CONSTRUINDO CIDADANIA
Os teóricos da cidadania criam um mito ancestral para mostrar a necessidade de uma organização social, que constitua o homem como cidadão. Etimologicamente “cidadão” é o habitante da cidade, ou, segundo os antigos gregos, o homem livre que participa da vida e da organização da “cidade-estado”, a polis. Os cidadãos do Império Romano se distinguiam dos bárbaros, afirmando que seguiam leis, enquanto os bárbaros eram arbitrários.
Diante das múltiplas situações históricas em que encontramos homens com cidadania e homens sem cidadania, no período do pensamento moderno, os filósofos Hobbes e Rousseau criaram a teoria do “contrato social”, para explicar a passagem da humanidade dum período sem cidadania para o estado cidadão. Hobbes e Rousseau criam o mito do “estado de natureza” da humanidade. Um estado em que cada um seguia apenas a dinâmica de sua natureza. Ninguém precisava de chefe, de governo, de propriedade particular. Tudo estava à disposição de todos. A terra era de todos. Os homens eram livres e se guiavam pelos impulsos de sua natureza.
No entanto, quando a humanidade aumentou, e os encontros entre indivíduos e grupos se intensificaram, nasceram conflitos entre os direitos naturais de uns para com os outros. E, para a convivência e a sobrevivência de todos, a complexidade da situação necessitava de acordos, de contratos, de pactos. E, neste momento, teria ocorrido a passagem do estado de natureza para o estado do contrato social. Da forma como eram celebrados os contratos sociais, os pactos, surgiram as formas de governo, as leis, as constituições, o direito. Por isto, quando os romanos, ou qualquer um diz que tem leis, isto significa que ele se considera parte de um “Estado de Direito”; que ele é cidadão, que ele confia num poder que garanta os seus direitos e deveres de cidadania.
Passando do genérico para o concreto, em nossa sociedade brasileira complexa do século XXI, todos nós nos consideramos parte de um Estado de Direito, convencionado e pactuado, com constituição e regulamentação específica para todas as áreas de nossa convivência social. Isto significa que participamos da constituição de um Governo, autorizado e comprometido em fazer cumprir o pacto social do qual fazemos parte.
Em nosso pacto se garante ao cidadão: habitação, alimentação, saúde, segurança, educação, trabalho, justiça, liberdade, igualdade e solidariedade para todas as pessoas deste imenso Brasil. Em contrapartida, o pacto exige do cidadão responsabilidade, esforço e cuidado para fortificar, colaborar e fazer respeitar os direitos e os deveres inerentes ao pacto, e expressos na constituição do país.

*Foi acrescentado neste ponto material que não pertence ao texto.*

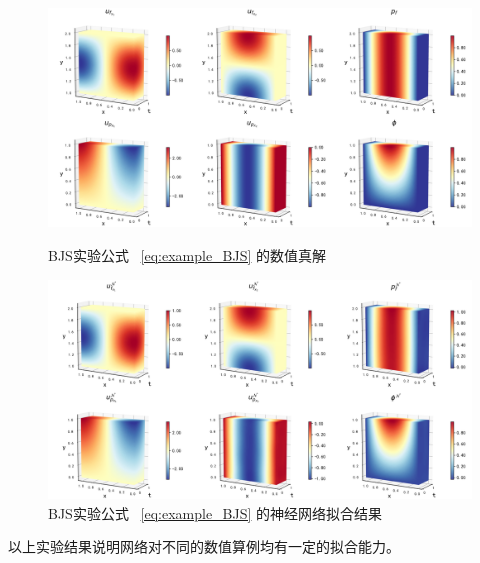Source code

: \begin{figure}[H]
    \centering
    \includegraphics[width=0.75\linewidth]{images/example_BJS_exact.png}
    \caption{BJS实验公式 ~\eqref{eq:example_BJS} 的数值真解}
    \label{fig:example_BJS_exact}
    \includegraphics[width=0.75\linewidth]{images/example_BJS_fitted.png}
    \caption{BJS实验公式 ~\eqref{eq:example_BJS} 的神经网络拟合结果}
    \label{fig:example_BJS_fitted}
\end{figure}

以上实验结果说明网络对不同的数值算例均有一定的拟合能力。


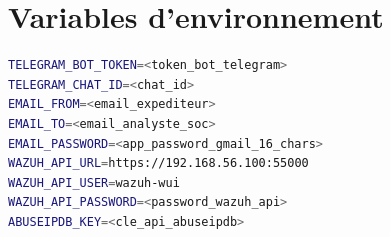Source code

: \documentclass[12pt,a4paper]{report}
\begin{document}
\chapter{Variables d'environnement}
\label{annexe:env}

\begin{lstlisting}[style=mycode, language=bash,
  caption={Fichier api/.env — configuration de l'API}]
TELEGRAM_BOT_TOKEN=<token_bot_telegram>
TELEGRAM_CHAT_ID=<chat_id>
EMAIL_FROM=<email_expediteur>
EMAIL_TO=<email_analyste_soc>
EMAIL_PASSWORD=<app_password_gmail_16_chars>
WAZUH_API_URL=https://192.168.56.100:55000
WAZUH_API_USER=wazuh-wui
WAZUH_API_PASSWORD=<password_wazuh_api>
ABUSEIPDB_KEY=<cle_api_abuseipdb>
\end{lstlisting}
\end{document}
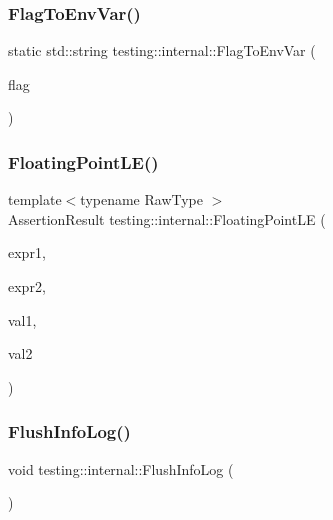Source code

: \mbox{\label{namespacetesting_1_1internal_a7540386ecf74d7ab7e2fa6089db94682}} 
\subsubsection{\texorpdfstring{FlagToEnvVar()}{FlagToEnvVar()}}
{\footnotesize\ttfamily static std\+::string testing\+::internal\+::\+Flag\+To\+Env\+Var (\begin{DoxyParamCaption}\item[{const char $\ast$}]{flag }\end{DoxyParamCaption})\hspace{0.3cm}{\ttfamily [static]}}

\mbox{\label{namespacetesting_1_1internal_a17b52b6b1f81f6dcad5cc4d12e5173a6}} 
\subsubsection{\texorpdfstring{FloatingPointLE()}{FloatingPointLE()}}
{\footnotesize\ttfamily template$<$typename Raw\+Type $>$ \\
Assertion\+Result testing\+::internal\+::\+Floating\+Point\+LE (\begin{DoxyParamCaption}\item[{const char $\ast$}]{expr1,  }\item[{const char $\ast$}]{expr2,  }\item[{Raw\+Type}]{val1,  }\item[{Raw\+Type}]{val2 }\end{DoxyParamCaption})}

\mbox{\label{namespacetesting_1_1internal_a2135f223bf6b527729aeaa651115183b}} 
\subsubsection{\texorpdfstring{FlushInfoLog()}{FlushInfoLog()}}
{\footnotesize\ttfamily void testing\+::internal\+::\+Flush\+Info\+Log (\begin{DoxyParamCaption}{ }\end{DoxyParamCaption})\hspace{0.3cm}{\ttfamily [inline]}}

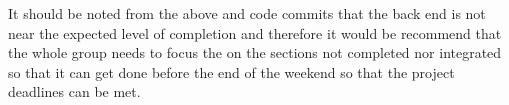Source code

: It should be noted from the above and code commits that the back end is not near the expected level of completion and therefore it would be recommend that the whole group needs to focus the on the sections not completed nor integrated so that it can get done before the end of the weekend so that the project deadlines can be met.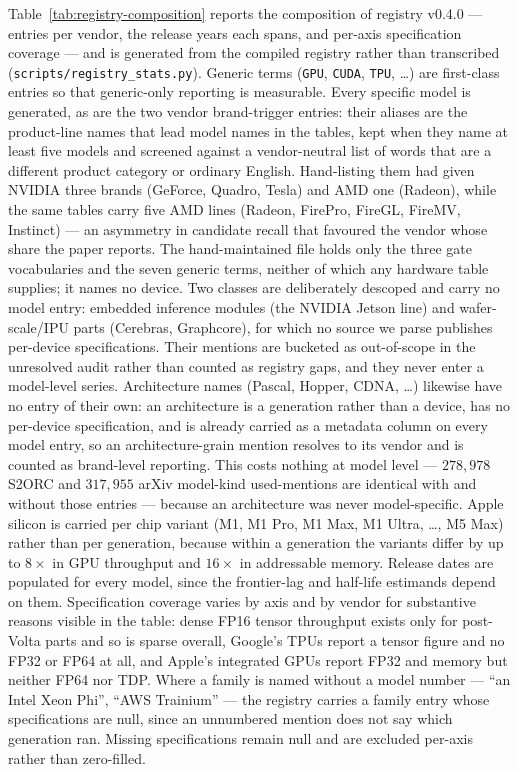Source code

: 
Table~\ref{tab:registry-composition} reports the composition of registry
v0.4.0 --- entries per vendor, the release years each spans, and per-axis
specification coverage --- and is generated from the compiled registry rather than
transcribed (\texttt{scripts/registry\_stats.py}). Generic terms (\texttt{GPU},
\texttt{CUDA}, \texttt{TPU}, \ldots) are first-class entries so that
generic-only reporting is measurable. Every specific model is generated, as are the two
vendor brand-trigger entries: their aliases are the product-line names that lead
model names in the tables, kept when they name at least five models and screened
against a vendor-neutral list of words that are a different product category or
ordinary English. Hand-listing them had given NVIDIA three brands (GeForce,
Quadro, Tesla) and AMD one (Radeon), while the same tables carry five AMD lines
(Radeon, FirePro, FireGL, FireMV, Instinct) --- an asymmetry in candidate recall
that favoured the vendor whose share the paper reports. The hand-maintained file
holds only the three gate vocabularies and the seven generic terms, neither of
which any hardware table supplies; it names no device.
Two classes are deliberately descoped and carry no model entry: embedded
inference modules (the NVIDIA Jetson line) and wafer-scale/IPU parts (Cerebras,
Graphcore), for which no source we parse publishes per-device specifications.
Their mentions are bucketed as out-of-scope in the unresolved audit rather than
counted as registry gaps, and they never enter a model-level series. Architecture
names (Pascal, Hopper, CDNA, \ldots) likewise have no entry of their own: an
architecture is a generation rather than a device, has no per-device
specification, and is already carried as a metadata column on every model entry,
so an architecture-grain mention resolves to its vendor and is counted as
brand-level reporting. This costs nothing at model level --- $278{,}978$ S2ORC and
$317{,}955$ arXiv model-kind used-mentions are identical with and without those
entries --- because an architecture was never model-specific.
Apple silicon is carried per chip variant (M1, M1 Pro, M1 Max, M1 Ultra, \ldots,
M5 Max) rather than per generation, because within a generation the variants
differ by up to $8\times$ in GPU throughput and $16\times$ in addressable memory.
Release dates are populated for every model, since the frontier-lag and
half-life estimands depend on them. Specification coverage varies by axis and by
vendor for substantive reasons visible in the table: dense FP16 tensor throughput
exists only for post-Volta parts and so is sparse overall, Google's TPUs report a
tensor figure and no FP32 or FP64 at all, and Apple's integrated GPUs report FP32
and memory but neither FP64 nor TDP. Where a family is named without a model
number --- ``an
Intel Xeon Phi'', ``AWS Trainium'' --- the registry carries a family entry whose
specifications are null, since an unnumbered mention does not say which
generation ran. Missing specifications remain null and are excluded
per-axis rather than zero-filled.


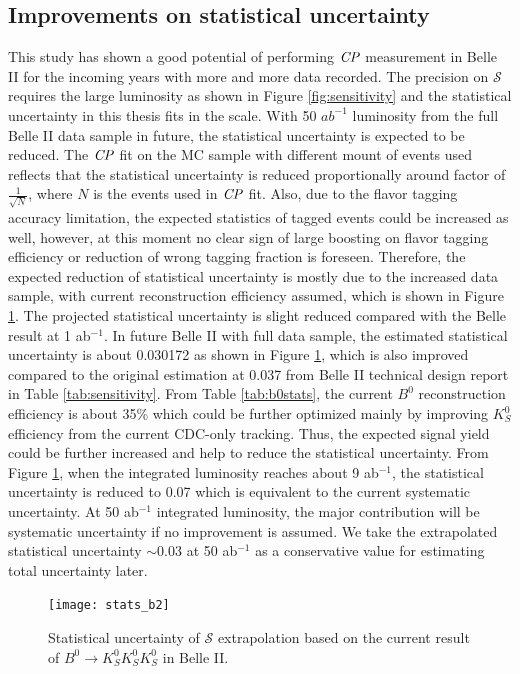 \subsection{Improvements on statistical uncertainty}
This study has shown a good potential of performing $\it{CP}$ measurement in Belle II for the incoming years with more and more data recorded. The precision on $\mathcal{S}$ requires the large luminosity as shown in Figure \ref{fig:sensitivity} and the statistical uncertainty in this thesis fits in the scale. With 50 $ab^{-1}$ luminosity from the full Belle II data sample in future, the statistical uncertainty is expected to be reduced. The $\it{CP}$ fit on the MC sample with different mount of events used reflects that the statistical uncertainty is reduced proportionally around factor of $\frac{1}{\sqrt{N}}$, where $N$ is the events used in $\it{CP}$ fit. Also, due to the flavor tagging accuracy limitation, the expected statistics of tagged events could be increased as well, however, at this moment no clear sign of large boosting on flavor tagging efficiency or reduction of wrong tagging fraction is foreseen. Therefore, the expected reduction of statistical uncertainty is mostly due to the increased data sample, with current reconstruction efficiency assumed, which is shown in Figure \ref{fig:stats_future}. The projected statistical uncertainty is slight reduced compared with the Belle result at 1 ab$^{-1}$. In future Belle II with full data sample, the estimated statistical uncertainty is about 0.030172 as shown in Figure \ref{fig:stats_future}, which is also improved compared to the original estimation at 0.037 from Belle II technical design report in Table \ref{tab:sensitivity}. From Table \ref{tab:b0stats}, the current $B^0$ reconstruction efficiency is about 35\% which could be further optimized mainly by improving $K_S^0$ efficiency from the current CDC-only tracking. Thus, the expected signal yield could be further increased and help to reduce the statistical uncertainty. From Figure \ref{fig:stats_future}, when the integrated luminosity reaches about 9 ab$^{-1}$, the statistical uncertainty is reduced to 0.07 which is equivalent to the current systematic uncertainty. At 50 ab$^{-1}$ integrated luminosity, the major contribution will be systematic uncertainty if no improvement is assumed. We take the extrapolated statistical uncertainty $\sim 0.03$ at 50 ab$^{-1}$ as a conservative value for estimating total uncertainty later.

\begin{figure}[htpb]
\centering
\texttt{[image: stats\_b2]}
\caption{Statistical uncertainty of $\mathcal{S}$ extrapolation based on the current result of $B^0 \to K_S^0  K_S^0  K_S^0$ in Belle II.}
\label{fig:stats_future}
\end{figure}

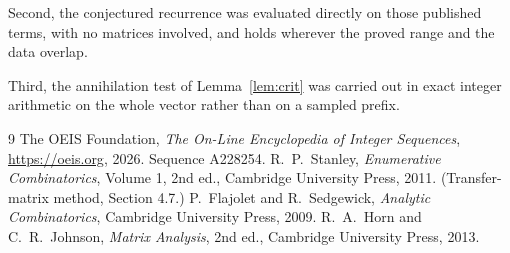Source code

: \documentclass[11pt,a4paper]{article}
\theoremstyle{plain}
\theoremstyle{definition}
\begin{document}
Second, the conjectured recurrence was evaluated directly on those published terms, with no
matrices involved, and holds wherever the proved range and the data overlap.

Third, the annihilation test of Lemma~\ref{lem:crit} was carried out in exact integer
arithmetic on the whole vector rather than on a sampled prefix.

\begin{thebibliography}{9}
 The OEIS Foundation, \emph{The On-Line Encyclopedia of Integer
Sequences}, \url{https://oeis.org}, 2026. Sequence A228254.
 R.~P.~Stanley, \emph{Enumerative Combinatorics}, Volume 1, 2nd ed.,
Cambridge University Press, 2011. (Transfer-matrix method, Section 4.7.)
 P.~Flajolet and R.~Sedgewick, \emph{Analytic Combinatorics}, Cambridge
University Press, 2009.
 R.~A.~Horn and C.~R.~Johnson, \emph{Matrix Analysis}, 2nd ed., Cambridge
University Press, 2013.
\end{thebibliography}
\end{document}
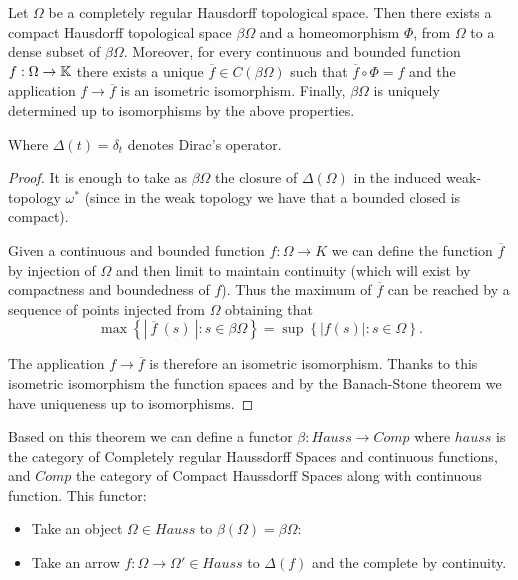 \begin{example}
\begin{itemize}
    \begin{theorem} Let $\Omega$ be a completely regular Hausdorff topological space. Then there exists a compact Hausdorff topological space $\beta \Omega$ and a homeomorphism $\Phi$, from $\Omega$ to a dense subset of $\beta\Omega$. Moreover, for every continuous and bounded function $f: \Omega \to \mathbb{K}$ there exists a unique $\overline{f} \in C(\beta \Omega)$ such that $\overline{f}\circ \Phi = f$ and the application $f \to \overline{f}$ is an isometric isomorphism. Finally, $\beta \Omega$ is uniquely determined up to isomorphisms by the above properties.
    \end{theorem}
    \begin{remark}
      Where $\Delta(t)=\delta_t$ denotes Dirac's operator.
    \end{remark}
    \begin{proof}
  It is enough to take as $\beta \Omega$ the closure of $\Delta(\Omega)$ in the induced weak-topology $\omega^*$ (since in the weak topology we have that a bounded closed is compact).  
                                                                                                                                                                         
  Given a continuous and bounded function $f:\Omega \to K$ we can define the function $\overline{f}$ by injection of $\Omega$ and then limit to maintain continuity (which will exist by compactness and boundedness of $f$). Thus the maximum of $\overline{f}$ can be reached by a sequence of points injected from  $\Omega$ obtaining that   
  $${\displaystyle\max\left\{|\ \overline{f}\ (s)\ | : s \in \beta\Omega\right\} = \sup\left\{| f(s) |: s \in \Omega\right\}}.$$

The application $f \to \overline{f}$ is therefore an isometric isomorphism. Thanks to this isometric isomorphism the function spaces and by the Banach-Stone theorem\cite[Theorem 3]{banach1932theorie} we have uniqueness up to isomorphisms.     
      \end{proof}

      Based on this theorem we can define a functor  $\beta:Hauss \to Comp$ where $hauss$ is the category of Completely regular Haussdorff  Spaces and continuous functions, and $Comp$ the category of Compact Haussdorff Spaces along with continuous function. This functor:
      \begin{itemize}
      \item Take an object $\Omega \in Hauss$ to $\beta(\Omega) = \beta\Omega$:
      \item Take an arrow $f:\Omega \to \Omega'\in Hauss$ to $\Delta(f)$ and the complete by continuity.
      \end{itemize}
      

\end{itemize}
\end{example}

Quando assim entendemos uma sociedade civilizadamente pactuada, e olhamos ao nosso redor, verificamos que ainda falta muito para sairmos definitivamente do “estado de natureza”, da barbárie, para nos considerarmos parte de um “Estado de Direito” pragmaticamente efetivo. E quem, em primeiro lugar, deveria se escandalizar com a distância entre o ideal de um “Estado de Direito”, civilizado, e a realidade em que nos encontramos?
Em primeiro lugar, sem dúvida, os governantes, demonstrando que são os mais zelosos em observar o pacto, cumprindo as leis e fazendo observá-las; depois, o exemplo deveria vir das instituições educacionais e dos profissionais da justiça, que, propriamente, não necessitariam aqui ser mencionados, pois não seriam profissionais da justiça se não tivessem passado por faculdades ou universidades, onde deveriam ter sido instruídos adequadamente como zelar pelo pacto social.
Mas, o que os noticiários nos informam diariamente? Processos contra governantes; políticos apenas interessados em interesses próprios, aceitando e pagando propinas; falcatruas em instituições de ensino; juristas buscando como não cumprir a lei, em vez de zelar para que a Lei fosse cumprida; exploração no ambiente do trabalho.
Tudo isto nos poderia mergulhar num terrível pessimismo. Penso, no entanto, que estamos diante dum imenso desafio. Todo cidadão consciente e crítico encontra-se diante de uma sociedade que precisa ser melhorada e, em grande parte, construída e pactuada de forma mais consistente. Conformismo, desânimo e pessimismo não combinam com esta imensa tarefa para a qual todo cidadão é chamado. Somente se nos empenharmos em melhorar nossa cidadania podemos nos considerar brasileiros civilizados do século XXI.